Community bank net income fell 6.5% in the fourth quarter and was down 2.4% in 2024 from the previous year, according to the FDIC’s latest Quarterly Banking Profile.
Key Drivers: Higher noninterest expense (up 5.4%), higher provision expenses (up 14.5%), and losses on the sale of securities (down $565.9 million) more than offset increases in net interest income (up 3.6%) and noninterest income (up 3.7%) during the fourth quarter.
Additional Data: For the fourth quarter, community banks reported:
The pretax return on assets ratio decreased 13 basis points from the previous quarter but increased 3 basis points from one year earlier to 1.09%.
The net interest margin increased 9 basis points from the previous quarter and 9 basis points year-over-year to 3.44%.
Net operating revenue grew 3.6% quarter-over-quarter as net interest income and noninterest income increased.
Noninterest expense increased 5.4% from the previous quarter and 6.3% from a year ago, and quarterly provision expense was up 14.5% and 8.1%, respectively.
Unrealized losses on securities increased 29.6% from the previous quarter but were down 1.9% from the previous year.
Total assets increased 0.7% quarter-over-quarter and 3.7% year-over-year.
Loan and lease balances grew 1.3% from the previous quarter and 5.1% from the prior year, and loan growth was broad-based across categories except auto loans and credit cards.
Deposits increased 1.6% from the previous quarter and were up 4.7% from a year ago.
Overall Industry: The overall banking industry reported a 2.3% increase in net income from the previous quarter driven by an increase in net interest income. Full-year net income was up 5.6% from 2023.
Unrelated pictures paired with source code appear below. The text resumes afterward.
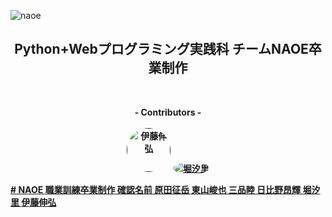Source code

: ![naoe](https://user-images.githubusercontent.com/117996152/225795883-6109efc7-1bfc-4b61-9421-ea6149bc8cad.png)

<h2 align="center">Python+Webプログラミング実践科 チームNAOE卒業制作</h2>
<b><a><a href=""><img src="" alt="" style="border-radius: 50%;" /></a<</b>
<p align="center"><br>
<b><a>- Contributors -</a></b><br><br>
<b><a><a href=""><img src="https://avatars.githubusercontent.com/u/99730698?v=4" width="70px;" alt="伊藤伸弘" style="border-radius: 50%;" /></a></b>
<b><a><a href=""><img src="https://avatars.githubusercontent.com/u/124061340?v=4" alt="堀汐里" style="border-radius: 50%;" /></a<</b>
  </p>
# NAOE
職業訓練卒業制作
確認名前
原田征岳
東山峻也
三品睦
日比野昂輝
堀汐里
伊藤伸弘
Deposit Insurance Fund: The Deposit Insurance Fund balance increased $4.0 billion to $137.1 billion, while the reserve ratio increased 3 basis points during the quarter to 1.28%.
Mergers and Closings: In the fourth quarter, the total number of FDIC-insured institutions declined by 30 to 4,487. Four banks opened; one bank failed; one bank failed after quarter-end and did not file a call report; three banks did not file a call report after selling a majority of their assets to credit unions; one bank otherwise closed; and 28 institutions merged with other banks.